Well I found 2 dimensions within my past decision to not trust myself as well as why I always preferred to  either trust or distrust another though, if I narrow down these two dimensions, it is actually rooted in the fact that I haven't accepted and allowed myself to unconditionally take responsibility for my own experiences and living application.

 

The one dimension has to do with abdicating self responsibility in the sense of - when one is placing trust or distrust in another instead of within oneself, one is preparing the way before self to blame another in the future if the physical consequences are not in alignment to the expected result. For example, if one trust someone to give them the 'right' advise and one acted upon their advise and the physical play out didn't meet one's expectations, one is going to blame the person who gave the advise and would justify for oneself - "well, it isn't my fault, I trusted the person to give me the right advise, they told me to do that, I should not trust them ever again".

Here, there is blame towards the person who gave the advise and abdication of self responsibility of one's initial decision whereas, instead of trusting oneself that one assessed/checked/investigated all the information and seen all possible outcomes before acting on a specific decision, one is basing one's decision on someone's words, hoping that the results would be satisfactory and when it is not, one has someone else to blame.

 

The other dimension that I was looking at is specifically when one isn't trusting another's application and thus, when the other proved again that there living application cannot be trusted, one is reacting to another. Here, the context of Self responsibility is dual. Meaning, firstly,  one must turn any and all reactions back to oneself within the understanding that whenever one reacts, one cannot see the physical reality directly but rather seeing skewed reality through the 'eyes' of my mind.

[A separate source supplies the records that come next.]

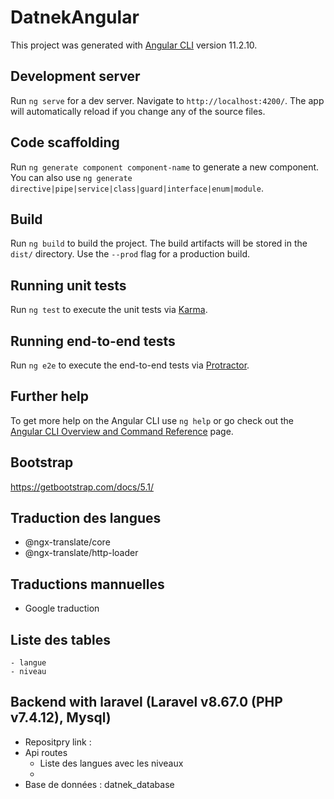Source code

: # DatnekAngular

This project was generated with [Angular CLI](https://github.com/angular/angular-cli) version 11.2.10.

## Development server

Run `ng serve` for a dev server. Navigate to `http://localhost:4200/`. The app will automatically reload if you change any of the source files.

## Code scaffolding

Run `ng generate component component-name` to generate a new component. You can also use `ng generate directive|pipe|service|class|guard|interface|enum|module`.

## Build

Run `ng build` to build the project. The build artifacts will be stored in the `dist/` directory. Use the `--prod` flag for a production build.

## Running unit tests

Run `ng test` to execute the unit tests via [Karma](https://karma-runner.github.io).

## Running end-to-end tests

Run `ng e2e` to execute the end-to-end tests via [Protractor](http://www.protractortest.org/).

## Further help

To get more help on the Angular CLI use `ng help` or go check out the [Angular CLI Overview and Command Reference](https://angular.io/cli) page.

## Bootstrap
https://getbootstrap.com/docs/5.1/

## Traduction des langues
 - @ngx-translate/core
 - @ngx-translate/http-loader

## Traductions mannuelles
 - Google traduction
  
## Liste des tables
    - langue
    - niveau

## Backend with laravel (Laravel v8.67.0 (PHP v7.4.12), Mysql)
 - Repositpry link :
 - Api routes 
   - Liste des langues avec les niveaux
   - 
 - Base de données : datnek_database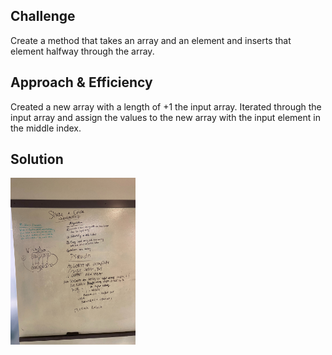 ## Challenge
Create a method that takes an array and an element and inserts that element halfway through the array.


## Approach & Efficiency
Created a new array with a length of +1 the input array. Iterated through the input array and assign the values to the new array with the input element in the middle index.


## Solution
<img src="../assets/challenge2.jpg"
     alt="White Board Picture"
     style="float: left; margin-right: 10px; width: 200px;" />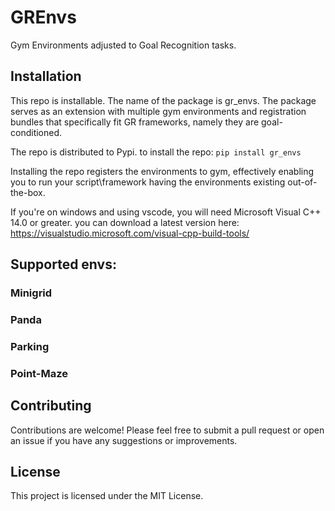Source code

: # GREnvs
Gym Environments adjusted to Goal Recognition tasks.

## Installation
This repo is installable.
The name of the package is gr_envs.
The package serves as an extension with multiple gym environments and registration bundles that specifically fit GR frameworks, namely they are goal-conditioned.

The repo is distributed to Pypi.
to install the repo:
`pip install gr_envs`

Installing the repo registers the environments to gym, effectively enabling you to run your script\framework having the environments existing out-of-the-box.

If you're on windows and using vscode, you will need Microsoft Visual C++ 14.0 or greater. you can download a latest version here: https://visualstudio.microsoft.com/visual-cpp-build-tools/

## Supported envs:

### Minigrid

### Panda

### Parking

### Point-Maze

## Contributing
Contributions are welcome! Please feel free to submit a pull request or open an issue if you have any suggestions or improvements.

## License
This project is licensed under the MIT License.
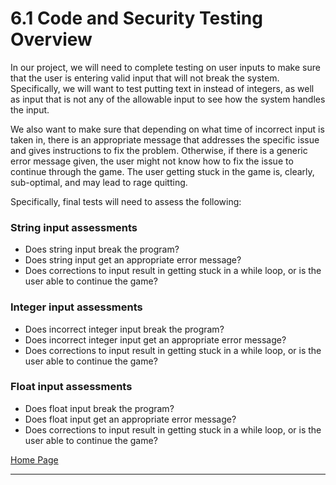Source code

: # 6.1 Code and Security Testing Overview

In our project, we will need to complete testing on user inputs to make sure that the user is entering valid input that will not break the system. Specifically, we will want to test putting text in instead of integers, as well as input that is not any of the allowable input to see how the system handles the input. 

We also want to make sure that depending on what time of incorrect input is taken in, there is an appropriate message that addresses the specific issue and gives instructions to fix the problem. Otherwise, if there is a generic error message given, the user might not know how to fix the issue to continue through the game. The user getting stuck in the game is, clearly, sub-optimal, and may lead to rage quitting. 

Specifically, final tests will need to assess the following:

### String input assessments

-	Does string input break the program? 
-	Does string input get an appropriate error message? 
-	Does corrections to input result in getting stuck in a while loop, or is the user able to continue the game?

### Integer input assessments

- Does incorrect integer input break the program?
- Does incorrect integer input get an appropriate error message? 
- Does corrections to input result in getting stuck in a while loop, or is the user able to continue the game? 

### Float input assessments

- Does float input break the program? 
-	Does float input get an appropriate error message? 
-	Does corrections to input result in getting stuck in a while loop, or is the user able to continue the game? 

[Home Page](https://github.com/SirRexOfRider/CYBR404-UNK-Oregon-Trail/tree/main)
<hr>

Secondly, if another had proven that their living application is not trustworthy and one is able to see clearly the patterns that leads to untrustworthiness application of another, one's responsibility is to stand as a pillar of support instead of judging another and blaming another for not being trustworthy. Meaning, when another proved again that they are not trustworthy, one must stand in absolute clarity and work with the physical outcome/information to support the other to see the point/pattern for themselves and within that, giving them the opportunity to change.

 

So you see, it all has to do with one's responsibility of trusting oneself and it is not about trusting or distrusting another. It is to trust yourself when making any decision; it is to trust yourself that you will stand in absolute stability no matter how the outcome would be because you trusted yourself that you considered and investigated all things before you made a decision; and it is to trust yourself to when/as you see another's application as untrustworthy, you first assess/investigate/check that you are clear within yourself without any slight reaction to another and thereafter, if you are in a position of sharing support with them, do so in self-trust.